### [Requirement]
Whenever a line in the data holds the string "getValueForKey", pull that line out.
** Record extracts follows **
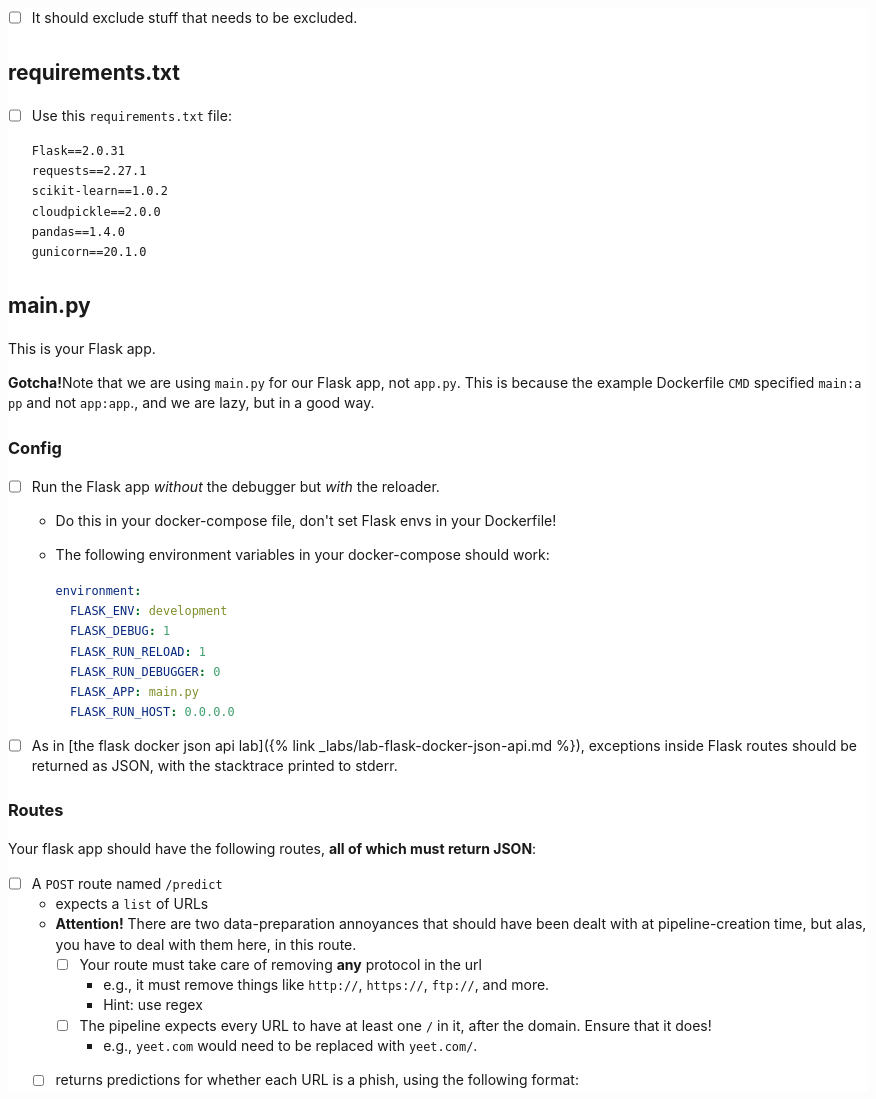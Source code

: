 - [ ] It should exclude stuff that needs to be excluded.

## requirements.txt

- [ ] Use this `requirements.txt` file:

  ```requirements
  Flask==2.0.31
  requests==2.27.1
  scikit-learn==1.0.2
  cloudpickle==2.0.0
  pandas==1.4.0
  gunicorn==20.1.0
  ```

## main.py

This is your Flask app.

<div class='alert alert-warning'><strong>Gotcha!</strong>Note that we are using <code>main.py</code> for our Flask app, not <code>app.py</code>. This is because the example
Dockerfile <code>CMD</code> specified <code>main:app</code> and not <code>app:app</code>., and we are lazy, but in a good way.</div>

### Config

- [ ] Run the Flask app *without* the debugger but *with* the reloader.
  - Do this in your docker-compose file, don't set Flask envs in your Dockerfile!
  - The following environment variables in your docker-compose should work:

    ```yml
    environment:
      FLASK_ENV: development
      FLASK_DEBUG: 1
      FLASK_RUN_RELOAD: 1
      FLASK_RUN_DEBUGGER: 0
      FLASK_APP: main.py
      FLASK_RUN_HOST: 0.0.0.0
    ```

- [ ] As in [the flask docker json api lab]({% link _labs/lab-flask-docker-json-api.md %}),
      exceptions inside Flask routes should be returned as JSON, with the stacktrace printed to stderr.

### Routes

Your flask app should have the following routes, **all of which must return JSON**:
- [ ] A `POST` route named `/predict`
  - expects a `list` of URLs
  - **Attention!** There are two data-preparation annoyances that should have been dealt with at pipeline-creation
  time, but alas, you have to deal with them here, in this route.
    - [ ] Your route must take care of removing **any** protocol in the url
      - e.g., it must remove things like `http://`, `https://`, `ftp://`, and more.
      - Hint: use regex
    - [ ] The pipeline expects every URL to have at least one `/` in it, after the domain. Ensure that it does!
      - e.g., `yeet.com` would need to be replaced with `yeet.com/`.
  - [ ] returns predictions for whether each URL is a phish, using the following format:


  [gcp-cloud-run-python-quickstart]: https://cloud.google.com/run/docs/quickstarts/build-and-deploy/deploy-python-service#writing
** End of Record extracts **
** Record extracts follows **
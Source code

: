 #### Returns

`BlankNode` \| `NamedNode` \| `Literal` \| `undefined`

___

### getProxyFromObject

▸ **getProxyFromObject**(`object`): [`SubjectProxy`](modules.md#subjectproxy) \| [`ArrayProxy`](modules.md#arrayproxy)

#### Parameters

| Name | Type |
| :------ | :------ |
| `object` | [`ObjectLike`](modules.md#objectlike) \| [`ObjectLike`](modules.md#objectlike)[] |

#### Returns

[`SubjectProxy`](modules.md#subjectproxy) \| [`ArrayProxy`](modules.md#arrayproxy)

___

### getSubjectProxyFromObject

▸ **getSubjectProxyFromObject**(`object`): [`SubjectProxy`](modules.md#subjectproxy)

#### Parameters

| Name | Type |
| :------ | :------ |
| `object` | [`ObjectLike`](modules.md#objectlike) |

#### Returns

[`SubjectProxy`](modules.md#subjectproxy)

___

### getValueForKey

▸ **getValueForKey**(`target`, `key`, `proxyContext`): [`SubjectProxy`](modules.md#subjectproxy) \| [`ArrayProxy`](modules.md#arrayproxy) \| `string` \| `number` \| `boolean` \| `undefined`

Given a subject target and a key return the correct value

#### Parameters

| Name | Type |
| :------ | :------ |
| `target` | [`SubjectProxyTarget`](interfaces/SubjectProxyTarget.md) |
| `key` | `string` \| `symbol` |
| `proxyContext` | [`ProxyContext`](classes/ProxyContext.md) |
** End of Record extracts **
### [Your response]
### getValueForKey
▸ **getValueForKey**(`target`, `key`, `proxyContext`): [`SubjectProxy`](modules.md#subjectproxy) \| [`ArrayProxy`](modules.md#arrayproxy) \| `string` \| `number` \| `boolean` \| `undefined`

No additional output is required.